Regardless of the government’s undoubted problems over Brexit, the last few days have demonstrated that Labour also faces acute difficulties. The government’s defeat in the High Court last Thursday on the invocation of Article 50 has energised supporters of EU membership. For all the talk of constitutional procedures and parliamentary sovereignty, there can be little doubt that many “Remainers” hope to use the ruling as the basis for a war of attrition either to achieve a “soft Brexit” or possibly to avert Brexit altogether.
That might have been expected to embolden the Labour Party, all of whose leading figures campaigned for “Remain” in the referendum. In fact, Labour has once again wobbled on Article 50 and struggled to produce a coherent line.
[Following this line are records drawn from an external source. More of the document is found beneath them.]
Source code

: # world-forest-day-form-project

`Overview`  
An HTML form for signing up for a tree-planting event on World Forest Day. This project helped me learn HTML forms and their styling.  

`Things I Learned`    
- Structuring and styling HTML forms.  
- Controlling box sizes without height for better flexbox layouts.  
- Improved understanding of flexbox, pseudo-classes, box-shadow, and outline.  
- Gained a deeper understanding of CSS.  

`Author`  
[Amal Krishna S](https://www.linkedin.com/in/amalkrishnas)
The day after the referendum in June, Jeremy Corbyn seemingly demanded the immediate invocation of Article 50, only to back down a month later saying, “I may not have put that as well as I should have done.” Following the court case last week, he gave an interview to the Sunday Mirror, in which he set out four “Brexit bottom lines,” including full access to the Single Market, protection of workers’ rights, safeguards for consumers and the environment, and a promise that Britain will pick up the shortfall left by the loss of EU investment. Corbyn’s intervention was widely interpreted by the media to mean that, if the government failed to deliver on these areas, Labour would vote against invoking Article 50, possibly leading to an early election.
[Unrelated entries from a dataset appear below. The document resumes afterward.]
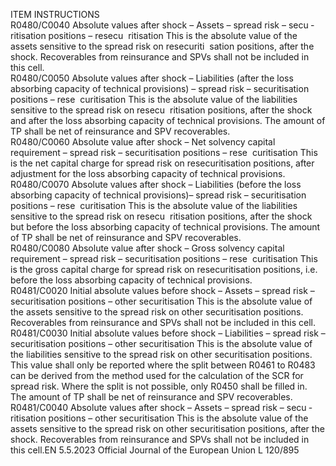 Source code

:  
ITEM  INSTRUCTIONS  
R0480/C0040  Absolute values after shock – 
Assets – spread risk – secu ­
ritisation positions – resecu ­
ritisation  This is the absolute value of the assets sensitive to the spread risk on resecuriti ­
sation positions, after the shock. 
Recoverables from reinsurance and SPVs shall not be included in this cell.  
R0480/C0050  Absolute values after shock – 
Liabilities (after the loss 
absorbing capacity of technical 
provisions) – spread risk – 
securitisation positions – rese ­
curitisation  This is the absolute value of the liabilities sensitive to the spread risk on resecu ­
ritisation positions, after the shock and after the loss absorbing capacity of 
technical provisions. 
The amount of TP shall be net of reinsurance and SPV recoverables.  
R0480/C0060  Absolute value after shock – 
Net solvency capital 
requirement – spread risk – 
securitisation positions – rese ­
curitisation  This is the net capital charge for spread risk on resecuritisation positions, after 
adjustment for the loss absorbing capacity of technical provisions.  
R0480/C0070  Absolute values after shock – 
Liabilities (before the loss 
absorbing capacity of technical 
provisions)– spread risk – 
securitisation positions – rese ­
curitisation  This is the absolute value of the liabilities sensitive to the spread risk on resecu ­
ritisation positions, after the shock but before the loss absorbing capacity of 
technical provisions. 
The amount of TP shall be net of reinsurance and SPV recoverables.  
R0480/C0080  Absolute value after shock – 
Gross solvency capital 
requirement – spread risk – 
securitisation positions – rese ­
curitisation  This is the gross capital charge for spread risk on resecuritisation positions, i.e. 
before the loss absorbing capacity of technical provisions.  
R0481/C0020  Initial absolute values before 
shock – Assets – spread risk – 
securitisation positions – other 
securitisation  This is the absolute value of the assets sensitive to the spread risk on other 
securitisation positions. 
Recoverables from reinsurance and SPVs shall not be included in this cell.  
R0481/C0030  Initial absolute values before 
shock – Liabilities – spread 
risk – securitisation positions – 
other securitisation  This is the absolute value of the liabilities sensitive to the spread risk on other 
securitisation positions. 
This value shall only be reported where the split between R0461 to R0483 can be 
derived from the method used for the calculation of the SCR for spread risk. 
Where the split is not possible, only R0450 shall be filled in. 
The amount of TP shall be net of reinsurance and SPV recoverables.  
R0481/C0040  Absolute values after shock – 
Assets – spread risk – secu ­
ritisation positions – other 
securitisation  This is the absolute value of the assets sensitive to the spread risk on other 
securitisation positions, after the shock. 
Recoverables from reinsurance and SPVs shall not be included in this cell.EN  5.5.2023 Official Journal of the European Union L 120/895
That position was “clarified” later on Sunday by Corbyn’s deputy, Tom Watson, who told BBC Radio Five that Labour wanted the government to be held accountable in parliament. But he added: “We’re not going to hold this up. The British people have spoken and Article 50 will be triggered when it comes to Westminster.” On Monday, the shadow Brexit Secretary, Keir Starmer, echoed Watson’s position. In an article for the Guardian he wrote: “there is a mandate to leave [the EU] and Labour will not frustrate it by voting down Article 50. But there is no mandate for the terms upon which we exit, and the stakes are too high for the prime minister to decide this by herself.”